O processo criativo de "O Pequeno Nicolau" será revelado num documentário a estrear a 12 de outubro em França.

Sempé e Goscinny
créditos: AFP

"Petit Nicolas - Qu'est-ce qu'on attend pour être heureux?" é uma obra de Amandine Fredon e Benjamin Massoubre, que entrevistaram Sempé antes da sua morte.

Em junho, o documentário ganhou o Crystal d'Or no Festival de Animação de Annecy.

Através de imagens e depoimentos do cartunista, o documentário mostra uma França distante da imagem de cartão postal dos anos 1950.

Parceria com Goscinny

Goscinny, que também foi coautor de Astérix e argumentista do cartunista Morris (pai de Lucky Luke), conheceu Sempé em Paris em 1953.

Goscinny havia chegado à Argentina antes da Segunda Guerra Mundial (1939-1945) com os pais, num ambiente de crescente antissemitismo na Europa.

O Pequeno Nicolau

O argumentista sonhava em trabalhar nos estúdios Walt Disney e estabeleceu-se durante algum tempo nos Estados Unidos com essa ideia.

Mas acabou por desembarcar no seu país de origem. Quando encontrou Sempé já era um viajante experiente, mas as feridas da infância e da adolescência ainda estavam abertas.

Sempé nasceu numa família humilde em Bordéus. O seu padrasto espancava-o, a sua mãe era negligente. Ele fugiu então daquele ambiente em direção a Paris, com o seu caderno de desenhos debaixo do braço.

Sempé
créditos: AFP

A criação de "O Pequeno Nicolau" é "uma história de superação, de dois homens cuja infância foi roubada, um por causa da Shoah e outro pelas mãos de um padrasto abusivo", explicou à AFP Benjamin Massoubre, um dos correalizadores da animação, em Annecy.

A sua resposta foi criar uma personagem doce e um pouco rebelde.

"Goscinny era um viajante", explica Massoubre. Sempé era um provinciano que adorava jazz e que se sentia à vontade anónimo, numa Paris onde podia passear e desenhar os seus habitantes.

Os cineastas trabalharam em estreita colaboração com a filha de Goscinny, que lhes deu acesso aos arquivos do artista. E com Sempé conseguiram os primeiros esboços da personagem, cujos livros já venderam mais de 15 milhões de cópias.

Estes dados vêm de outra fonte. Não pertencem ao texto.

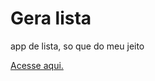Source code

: # Gera lista
 app de lista, so que do meu jeito

 [Acesse aqui.](https://leonardoconstantino.github.io/Gera-lista/)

"Para sermos fieis ao seu universo, começámos a organizar os seus desenhos por temas: os restaurantes, os bares, as árvores", explica Amandine Fredon. Esses desenhos permitiram aos poucos animar o documentário.

O traço extremamente simples de Sempé é enganoso, asseguram. "É muito difícil reproduzi-lo", reconhece a cineasta.

O filme torna-se, por coincidência do calendário, um adeus comovente ao artista.